▼

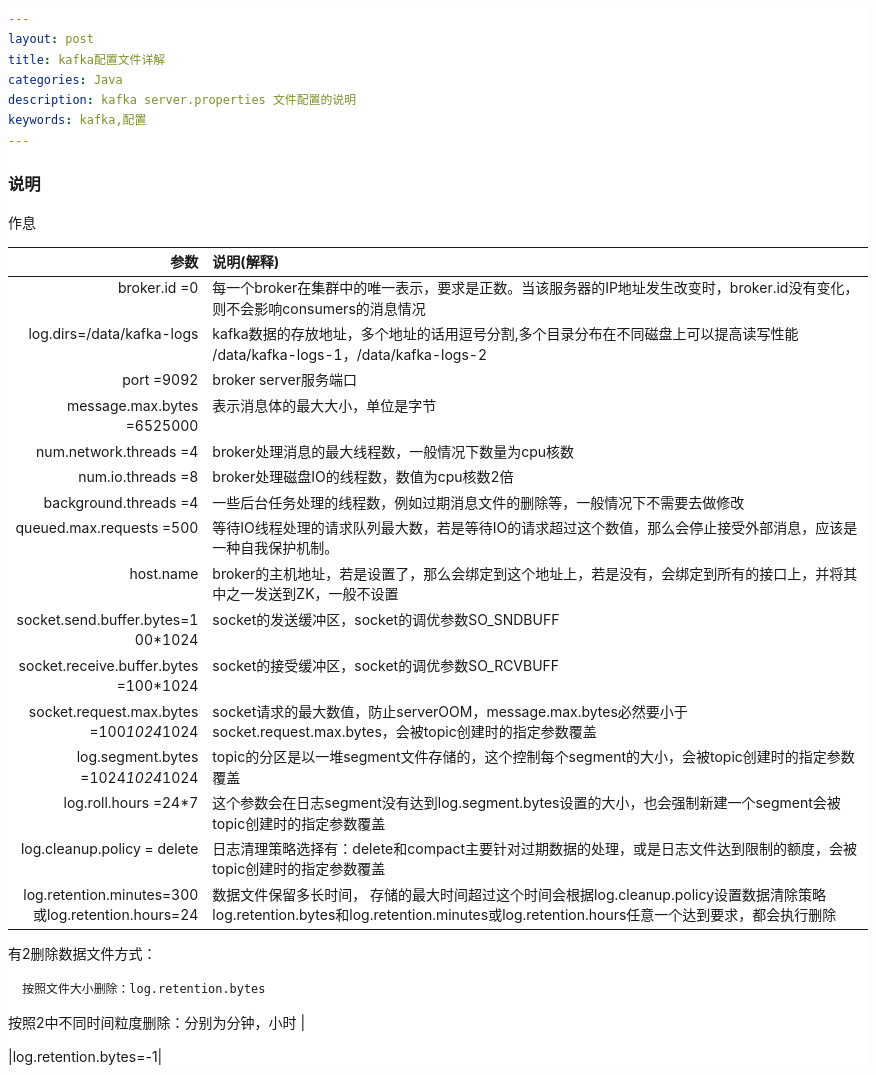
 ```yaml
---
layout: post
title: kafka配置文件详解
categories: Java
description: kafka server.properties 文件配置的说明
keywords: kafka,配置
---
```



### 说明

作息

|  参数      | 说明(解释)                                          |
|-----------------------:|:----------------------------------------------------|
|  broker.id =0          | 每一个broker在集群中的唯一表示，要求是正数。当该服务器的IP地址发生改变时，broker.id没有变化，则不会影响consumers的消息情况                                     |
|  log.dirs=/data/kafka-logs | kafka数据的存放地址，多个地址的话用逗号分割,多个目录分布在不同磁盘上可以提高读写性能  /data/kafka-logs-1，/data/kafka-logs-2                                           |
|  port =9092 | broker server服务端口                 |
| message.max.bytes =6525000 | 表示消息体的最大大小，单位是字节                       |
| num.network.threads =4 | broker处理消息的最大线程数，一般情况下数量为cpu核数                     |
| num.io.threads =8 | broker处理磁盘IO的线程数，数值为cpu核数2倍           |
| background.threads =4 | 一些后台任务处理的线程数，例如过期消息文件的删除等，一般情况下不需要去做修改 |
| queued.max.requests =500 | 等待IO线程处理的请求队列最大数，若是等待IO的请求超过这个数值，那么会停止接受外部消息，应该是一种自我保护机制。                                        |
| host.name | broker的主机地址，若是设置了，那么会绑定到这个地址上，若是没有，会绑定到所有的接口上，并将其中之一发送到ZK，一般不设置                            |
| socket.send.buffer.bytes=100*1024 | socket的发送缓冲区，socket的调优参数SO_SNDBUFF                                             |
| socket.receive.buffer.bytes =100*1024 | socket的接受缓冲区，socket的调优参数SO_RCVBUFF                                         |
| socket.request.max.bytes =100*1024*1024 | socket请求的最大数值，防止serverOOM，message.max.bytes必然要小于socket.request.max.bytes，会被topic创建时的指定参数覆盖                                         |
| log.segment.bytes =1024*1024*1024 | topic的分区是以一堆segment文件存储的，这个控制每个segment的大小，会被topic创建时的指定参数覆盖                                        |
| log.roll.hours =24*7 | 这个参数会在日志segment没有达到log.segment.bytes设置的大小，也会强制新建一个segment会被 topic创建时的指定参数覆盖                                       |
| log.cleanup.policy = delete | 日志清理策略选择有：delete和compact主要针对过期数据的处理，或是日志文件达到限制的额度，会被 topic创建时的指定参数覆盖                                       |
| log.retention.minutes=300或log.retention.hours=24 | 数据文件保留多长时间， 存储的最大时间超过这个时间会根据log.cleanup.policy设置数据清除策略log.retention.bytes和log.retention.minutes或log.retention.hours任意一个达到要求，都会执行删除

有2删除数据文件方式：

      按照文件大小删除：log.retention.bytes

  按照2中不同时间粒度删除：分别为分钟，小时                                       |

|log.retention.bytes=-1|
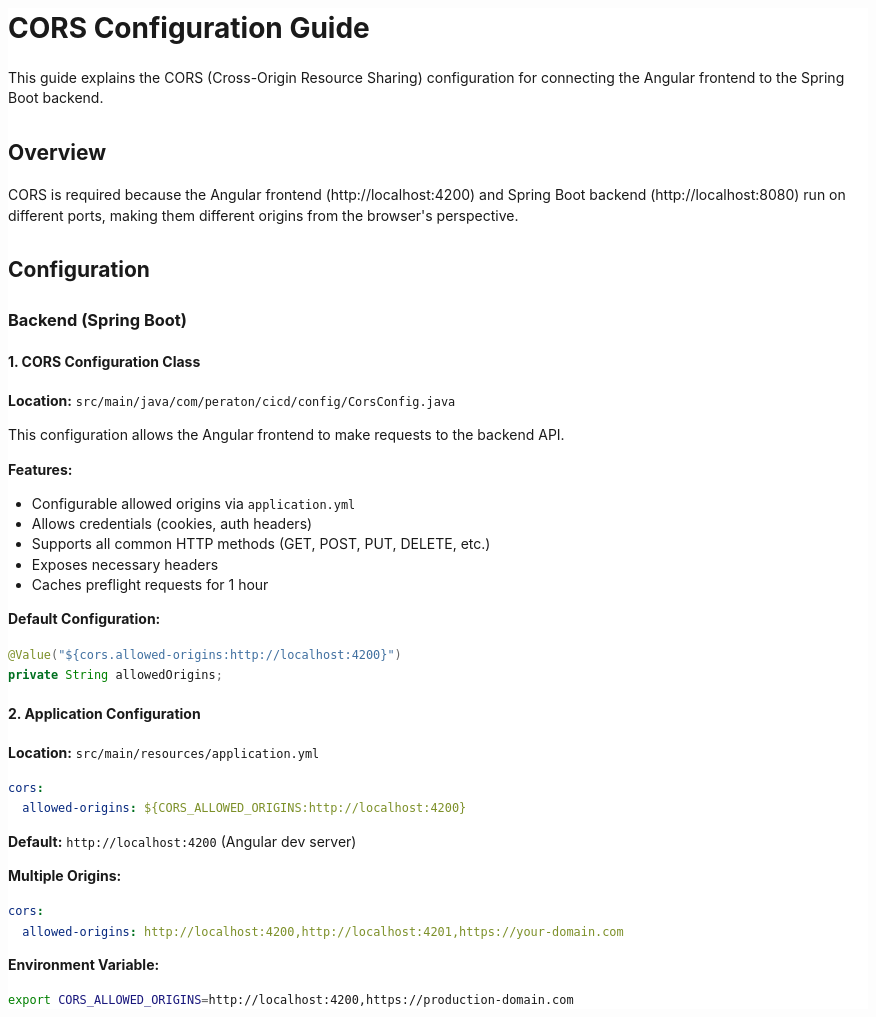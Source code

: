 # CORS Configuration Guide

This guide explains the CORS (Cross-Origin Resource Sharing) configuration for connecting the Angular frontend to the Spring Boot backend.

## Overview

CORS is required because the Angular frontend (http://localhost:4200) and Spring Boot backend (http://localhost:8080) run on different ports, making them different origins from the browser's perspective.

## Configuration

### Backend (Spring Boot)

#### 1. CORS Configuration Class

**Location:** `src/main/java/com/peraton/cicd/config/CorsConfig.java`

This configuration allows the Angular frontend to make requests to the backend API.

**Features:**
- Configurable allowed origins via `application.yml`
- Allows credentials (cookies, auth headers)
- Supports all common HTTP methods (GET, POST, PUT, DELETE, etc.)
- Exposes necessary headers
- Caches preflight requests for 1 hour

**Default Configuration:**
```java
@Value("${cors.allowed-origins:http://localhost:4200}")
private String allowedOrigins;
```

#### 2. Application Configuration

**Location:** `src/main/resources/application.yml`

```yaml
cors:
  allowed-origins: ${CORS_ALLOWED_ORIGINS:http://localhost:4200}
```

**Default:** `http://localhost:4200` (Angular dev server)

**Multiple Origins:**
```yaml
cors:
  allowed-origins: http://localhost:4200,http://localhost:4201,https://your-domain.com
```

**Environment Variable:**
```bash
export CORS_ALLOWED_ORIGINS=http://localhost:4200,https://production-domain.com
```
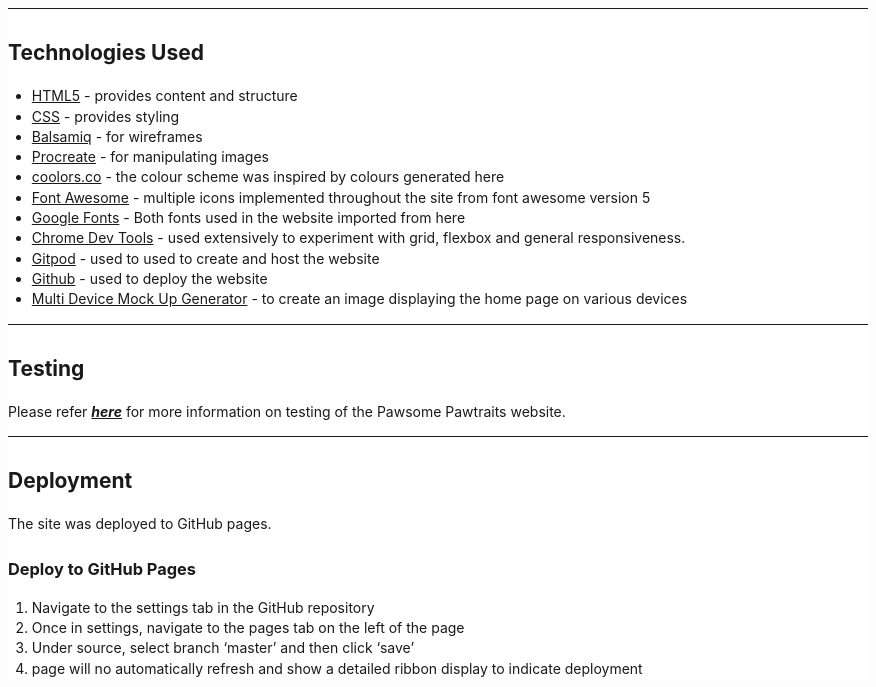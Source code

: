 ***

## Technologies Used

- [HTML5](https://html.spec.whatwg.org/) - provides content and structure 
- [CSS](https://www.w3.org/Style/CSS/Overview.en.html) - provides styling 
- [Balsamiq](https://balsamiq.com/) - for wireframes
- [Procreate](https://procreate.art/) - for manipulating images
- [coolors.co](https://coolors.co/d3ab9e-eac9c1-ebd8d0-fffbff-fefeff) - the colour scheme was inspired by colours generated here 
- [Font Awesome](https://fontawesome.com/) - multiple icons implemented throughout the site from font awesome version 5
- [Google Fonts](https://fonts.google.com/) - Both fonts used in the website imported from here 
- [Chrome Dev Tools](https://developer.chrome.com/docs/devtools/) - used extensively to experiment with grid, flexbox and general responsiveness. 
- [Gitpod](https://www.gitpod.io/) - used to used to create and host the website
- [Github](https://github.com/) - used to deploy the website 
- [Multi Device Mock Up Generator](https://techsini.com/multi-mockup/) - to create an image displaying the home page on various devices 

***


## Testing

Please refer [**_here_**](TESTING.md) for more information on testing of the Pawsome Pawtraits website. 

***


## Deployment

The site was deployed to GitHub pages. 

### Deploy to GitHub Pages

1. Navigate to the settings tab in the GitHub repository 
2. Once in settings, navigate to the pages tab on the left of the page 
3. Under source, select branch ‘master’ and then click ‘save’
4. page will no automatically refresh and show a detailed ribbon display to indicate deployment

▲

• [What you will do]:
All lines above from the one holding "- [Github](https://github.com/) - used" to the one holding "The site was deployed to GitHub pages.", inclusive, are to be copied exactly; no other line is wanted.

• [Answer to the exercise]:
- [Github](https://github.com/) - used to deploy the website 
- [Multi Device Mock Up Generator](https://techsini.com/multi-mockup/) - to create an image displaying the home page on various devices 

***


## Testing

Please refer [**_here_**](TESTING.md) for more information on testing of the Pawsome Pawtraits website. 

***


## Deployment

The site was deployed to GitHub pages. 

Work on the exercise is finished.